Professor Richard Waller, Professor of Education and Social Justice, University of the West of England
Classed based inequality in graduate employability and progression outcomes: Lessons from the Paired Peers project
Awareness of people’s access to, experience of, and outcomes from higher education being informed by their social class background is nothing new. Yet despite decades’ worth of policy initiatives and interventions, significant inequalities remain between working- and middle-class young peoples’ chances of going to university, the institution attended, and graduate outcomes. The Paired Peers project was a longitudinal study (2010-2017), with a 2021 follow-up questionnaire, tracking a cohort of 88 undergraduates studying at either of Bristol’s two universities.
In this presentation Richard will focus on the project’s final phases, exploring classed inequalities experienced during graduate transitions into work. He will conclude with observations on universities’ roles in challenging and/or reproducing existing social inequalities, and the value of university study for working-class young people.

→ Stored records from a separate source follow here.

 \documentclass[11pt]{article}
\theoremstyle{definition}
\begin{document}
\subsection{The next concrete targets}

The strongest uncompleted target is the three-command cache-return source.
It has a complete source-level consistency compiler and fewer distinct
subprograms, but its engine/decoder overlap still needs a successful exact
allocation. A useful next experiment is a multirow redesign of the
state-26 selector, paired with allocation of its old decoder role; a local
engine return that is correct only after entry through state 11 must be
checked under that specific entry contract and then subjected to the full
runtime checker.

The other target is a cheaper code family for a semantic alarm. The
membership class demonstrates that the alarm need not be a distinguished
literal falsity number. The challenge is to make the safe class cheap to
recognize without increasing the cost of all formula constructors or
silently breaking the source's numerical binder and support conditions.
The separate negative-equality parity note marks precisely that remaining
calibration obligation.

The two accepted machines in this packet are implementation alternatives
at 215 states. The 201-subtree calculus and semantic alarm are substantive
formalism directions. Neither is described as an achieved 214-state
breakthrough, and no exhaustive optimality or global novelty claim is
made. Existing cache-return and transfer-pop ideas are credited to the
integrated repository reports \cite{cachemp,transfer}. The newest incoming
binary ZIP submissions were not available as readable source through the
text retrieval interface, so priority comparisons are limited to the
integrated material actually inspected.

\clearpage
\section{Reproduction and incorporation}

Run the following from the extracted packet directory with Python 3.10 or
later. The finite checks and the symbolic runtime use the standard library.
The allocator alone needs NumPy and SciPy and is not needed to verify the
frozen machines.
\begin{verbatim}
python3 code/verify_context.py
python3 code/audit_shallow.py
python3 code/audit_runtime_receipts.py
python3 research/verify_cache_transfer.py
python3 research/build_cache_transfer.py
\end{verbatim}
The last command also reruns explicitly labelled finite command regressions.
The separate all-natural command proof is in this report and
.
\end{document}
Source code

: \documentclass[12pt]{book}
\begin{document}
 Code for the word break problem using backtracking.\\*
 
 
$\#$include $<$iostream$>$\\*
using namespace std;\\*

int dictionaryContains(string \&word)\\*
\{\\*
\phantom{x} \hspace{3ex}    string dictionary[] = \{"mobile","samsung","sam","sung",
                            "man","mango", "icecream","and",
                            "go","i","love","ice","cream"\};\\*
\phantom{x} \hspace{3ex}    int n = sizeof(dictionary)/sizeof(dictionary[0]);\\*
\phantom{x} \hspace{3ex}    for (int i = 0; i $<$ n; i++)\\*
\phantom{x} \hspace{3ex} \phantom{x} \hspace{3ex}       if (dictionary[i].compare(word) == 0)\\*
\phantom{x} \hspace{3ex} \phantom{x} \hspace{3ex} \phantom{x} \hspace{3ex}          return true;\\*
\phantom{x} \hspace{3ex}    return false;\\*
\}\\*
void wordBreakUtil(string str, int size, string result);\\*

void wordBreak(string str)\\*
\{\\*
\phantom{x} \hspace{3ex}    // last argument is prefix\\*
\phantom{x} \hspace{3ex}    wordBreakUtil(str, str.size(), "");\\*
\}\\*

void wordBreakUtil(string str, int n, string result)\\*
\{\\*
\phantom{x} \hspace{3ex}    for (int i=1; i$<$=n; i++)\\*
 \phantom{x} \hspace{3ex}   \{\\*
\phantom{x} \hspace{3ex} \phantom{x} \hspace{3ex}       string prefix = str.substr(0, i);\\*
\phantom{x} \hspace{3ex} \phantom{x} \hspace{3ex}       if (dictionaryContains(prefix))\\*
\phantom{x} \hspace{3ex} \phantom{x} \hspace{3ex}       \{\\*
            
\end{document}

We will also hear about current practice in student employability and progression from our NERUPI colleagues:
Barrie Grey, Head of Student and Graduate Employability, York St John University
Barrie will be examining how a curricular-embedded approach to Work-related Experiential Learning can remove the deficit for those in higher education who could have to choose study, part-time work, caring commitments or other factors in their lives above extra-curricular opportunities that might boost their career development. He will also discuss what evaluation methods and data-informed approaches are needed to determine whether this approach is impactful in a way that ensures equality and accessibility of opportunity.
Amy Whiting, Careers Consultant and Alex O'Driscoll, Student Inclusion Manager, University of Bristol
The University of Bristol aims to ensure that students of all backgrounds can access the University, and that they thrive and succeed and are supported in achieving their potential. Amy and Alex will discuss the progression gaps identified in the University’s last access and participation plan and how they have worked to address these through a range of targeted initiatives. They will also discuss the challenges that they have faced, their approaches to supporting students from under-represented groups to overcome barriers to their career planning and share their thoughts for the year ahead as they plan for their university’s next access and participation plan.
Julie Kouamo, Enterprise Manager, Queen Mary University of London
Queen Mary University of London has a very unique position in the university landscape: being a leading research-intensive university and having one of the most diverse student population in the most deprived borough in London. Julie will discuss the progression gaps identified in the University’s last access and participation plan and how Careers and Enterprise are working to address these through a range of targeted initiatives. She will also discuss how the Enterprise team is addressing the gender and ethnic representation gap in Entrepreneurship.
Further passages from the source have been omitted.